══ DATA IN THIS EXERCISE

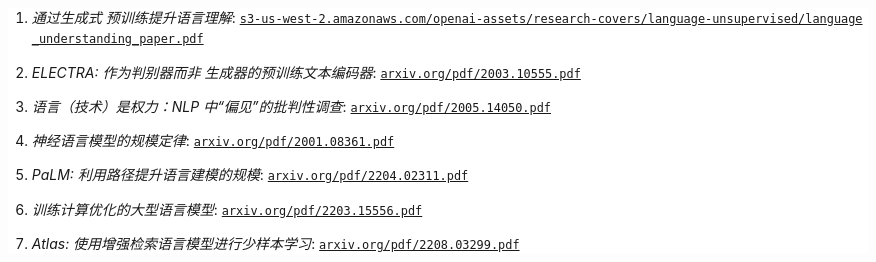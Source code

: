 1.  *通过生成式* *预训练提升语言理解*: [`s3-us-west-2.amazonaws.com/openai-assets/research-covers/language-unsupervised/language_understanding_paper.pdf`](https://s3-us-west-2.amazonaws.com/openai-assets/research-covers/language-unsupervised/language_understanding_paper.pdf)

1.  *ELECTRA: 作为判别器而非* *生成器的预训练文本编码器*: [`arxiv.org/pdf/2003.10555.pdf`](https://arxiv.org/pdf/2003.10555.pdf)

1.  *语言（技术）是权力：NLP 中“偏见”的批判性调查*: [`arxiv.org/pdf/2005.14050.pdf`](https://arxiv.org/pdf/2005.14050.pdf)

1.  *神经语言模型的规模定律*: [`arxiv.org/pdf/2001.08361.pdf`](https://arxiv.org/pdf/2001.08361.pdf)

1.  *PaLM: 利用路径提升语言建模的规模*: [`arxiv.org/pdf/2204.02311.pdf`](https://arxiv.org/pdf/2204.02311.pdf)

1.  *训练计算优化的大型语言模型*: [`arxiv.org/pdf/2203.15556.pdf`](https://arxiv.org/pdf/2203.15556.pdf)

1.  *Atlas: 使用增强检索语言模型进行少样本学习*: [`arxiv.org/pdf/2208.03299.pdf`](https://arxiv.org/pdf/2208.03299.pdf)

════

Quote the entries in full. Any image among them is to be omitted from the copy.

Source code

: 1.  *通过生成式* *预训练提升语言理解*: [`s3-us-west-2.amazonaws.com/openai-assets/research-covers/language-unsupervised/language_understanding_paper.pdf`](https://s3-us-west-2.amazonaws.com/openai-assets/research-covers/language-unsupervised/language_understanding_paper.pdf)

1.  *ELECTRA: 作为判别器而非* *生成器的预训练文本编码器*: [`arxiv.org/pdf/2003.10555.pdf`](https://arxiv.org/pdf/2003.10555.pdf)

1.  *语言（技术）是权力：NLP 中“偏见”的批判性调查*: [`arxiv.org/pdf/2005.14050.pdf`](https://arxiv.org/pdf/2005.14050.pdf)

1.  *神经语言模型的规模定律*: [`arxiv.org/pdf/2001.08361.pdf`](https://arxiv.org/pdf/2001.08361.pdf)

1.  *PaLM: 利用路径提升语言建模的规模*: [`arxiv.org/pdf/2204.02311.pdf`](https://arxiv.org/pdf/2204.02311.pdf)

1.  *训练计算优化的大型语言模型*: [`arxiv.org/pdf/2203.15556.pdf`](https://arxiv.org/pdf/2203.15556.pdf)

1.  *Atlas: 使用增强检索语言模型进行少样本学习*: [`arxiv.org/pdf/2208.03299.pdf`](https://arxiv.org/pdf/2208.03299.pdf)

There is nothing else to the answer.